Thanksgiving Day, the annual national holiday in the United States celebrates the harvest and other blessings of the past year. Thanksgiving is modeled on a 1621 harvest feast shared by the English colonists (Pilgrims) of Plymouth and the Wampanoag people. This American holiday is particularly rich in legend and symbolism, and in terms of travel is often the busiest holiday of the year, as family members gather with one another.
As we enjoy this holiday week and take a break from technology to spend quality time with friends and family, I thought it would be interesting to remember the history that brought us this great tradition.
The New England colonists were accustomed to regularly celebrating “Thanksgivings,” days of prayer thanking God for blessings such as a military victory or the end of a drought. The U.S. Continental Congress proclaimed a national Thanksgiving upon the enactment of the Constitution, for example. Yet, after 1798, the new U.S. Congress left Thanksgiving declarations to the states. Some states objected to the national government’s involvement in a religious observance, Southerners were slow to adopt a New England custom, and others took offense over the day’s being used to hold partisan speeches and parades. In its beginning a national Thanksgiving seemed more like a lightning rod for controversy than a unifying force.
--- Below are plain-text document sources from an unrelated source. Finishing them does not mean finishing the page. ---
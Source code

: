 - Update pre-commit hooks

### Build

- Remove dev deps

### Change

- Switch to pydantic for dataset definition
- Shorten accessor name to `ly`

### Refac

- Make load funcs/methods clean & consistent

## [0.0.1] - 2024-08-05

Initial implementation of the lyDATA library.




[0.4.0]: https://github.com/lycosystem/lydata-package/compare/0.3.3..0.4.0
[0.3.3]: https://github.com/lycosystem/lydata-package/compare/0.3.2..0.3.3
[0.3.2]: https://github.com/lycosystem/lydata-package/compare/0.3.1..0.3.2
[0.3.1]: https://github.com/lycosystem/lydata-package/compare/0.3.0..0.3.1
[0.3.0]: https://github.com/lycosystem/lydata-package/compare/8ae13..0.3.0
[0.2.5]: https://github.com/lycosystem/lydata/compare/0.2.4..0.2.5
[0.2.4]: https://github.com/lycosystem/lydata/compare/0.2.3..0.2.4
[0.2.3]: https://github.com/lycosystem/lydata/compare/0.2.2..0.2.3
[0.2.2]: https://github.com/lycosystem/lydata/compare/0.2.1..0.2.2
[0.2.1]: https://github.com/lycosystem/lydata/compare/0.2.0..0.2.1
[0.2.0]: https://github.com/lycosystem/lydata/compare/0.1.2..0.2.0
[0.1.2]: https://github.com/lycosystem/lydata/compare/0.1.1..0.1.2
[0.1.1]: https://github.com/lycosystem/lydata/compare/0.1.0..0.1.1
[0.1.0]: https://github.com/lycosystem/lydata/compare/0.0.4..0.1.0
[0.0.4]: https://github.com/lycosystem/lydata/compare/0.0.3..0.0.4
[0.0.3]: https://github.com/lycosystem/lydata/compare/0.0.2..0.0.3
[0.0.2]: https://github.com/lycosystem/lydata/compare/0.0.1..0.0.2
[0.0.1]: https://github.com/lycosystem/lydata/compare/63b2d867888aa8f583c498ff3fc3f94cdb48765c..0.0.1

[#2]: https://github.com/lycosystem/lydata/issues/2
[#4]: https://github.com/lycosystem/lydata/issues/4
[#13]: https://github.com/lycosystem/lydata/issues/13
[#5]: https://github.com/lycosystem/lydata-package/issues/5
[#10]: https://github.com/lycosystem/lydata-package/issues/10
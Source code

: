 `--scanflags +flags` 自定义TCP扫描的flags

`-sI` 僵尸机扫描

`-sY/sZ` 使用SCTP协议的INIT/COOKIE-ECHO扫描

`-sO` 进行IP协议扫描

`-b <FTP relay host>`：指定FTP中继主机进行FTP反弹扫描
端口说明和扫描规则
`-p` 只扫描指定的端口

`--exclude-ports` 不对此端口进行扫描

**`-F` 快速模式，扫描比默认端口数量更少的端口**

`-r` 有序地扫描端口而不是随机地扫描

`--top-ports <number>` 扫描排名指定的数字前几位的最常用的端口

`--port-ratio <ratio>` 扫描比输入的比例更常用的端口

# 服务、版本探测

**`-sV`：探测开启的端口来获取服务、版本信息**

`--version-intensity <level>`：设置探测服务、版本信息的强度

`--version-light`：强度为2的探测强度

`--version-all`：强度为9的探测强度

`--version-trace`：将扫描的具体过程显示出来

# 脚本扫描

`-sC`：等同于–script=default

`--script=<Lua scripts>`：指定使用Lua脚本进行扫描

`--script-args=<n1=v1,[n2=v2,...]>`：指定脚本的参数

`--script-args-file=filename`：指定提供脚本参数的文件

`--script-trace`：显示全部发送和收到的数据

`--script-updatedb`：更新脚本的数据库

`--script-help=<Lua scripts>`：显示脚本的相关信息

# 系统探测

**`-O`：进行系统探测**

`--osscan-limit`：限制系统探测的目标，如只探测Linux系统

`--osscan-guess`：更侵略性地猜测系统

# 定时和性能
Thanksgiving Day did not become an official holiday until Northerners dominated the federal government. While sectional tensions prevailed in the mid-19th century, the editor of the popular magazine Sarah Hale, campaigned for a national Thanksgiving Day to promote unity. She finally won the support of President Abraham Lincoln. On October 3, 1863, during the Civil War, Lincoln proclaimed a national day of thanksgiving to be celebrated on Thursday, November 26. (As cited in Encylopedia Brittanica)
Today Thanksgiving is not only an entire day devoted to being thankful but its filled with eating, non-stop football, catching up with family and friends you haven’t seen in a while and enjoying all that we have been blessed with. It reminds us to cultivate an attitude of gratitude so that when we encounter challenges and problems in life we will be able to feel and recognize just how much we’ve been given.
Theres no better time to say thank you for your loyalty, trust and confidence. May the good things of life be yours in Abundance!
From all of us at Agility Communications, Happy Thanksgiving!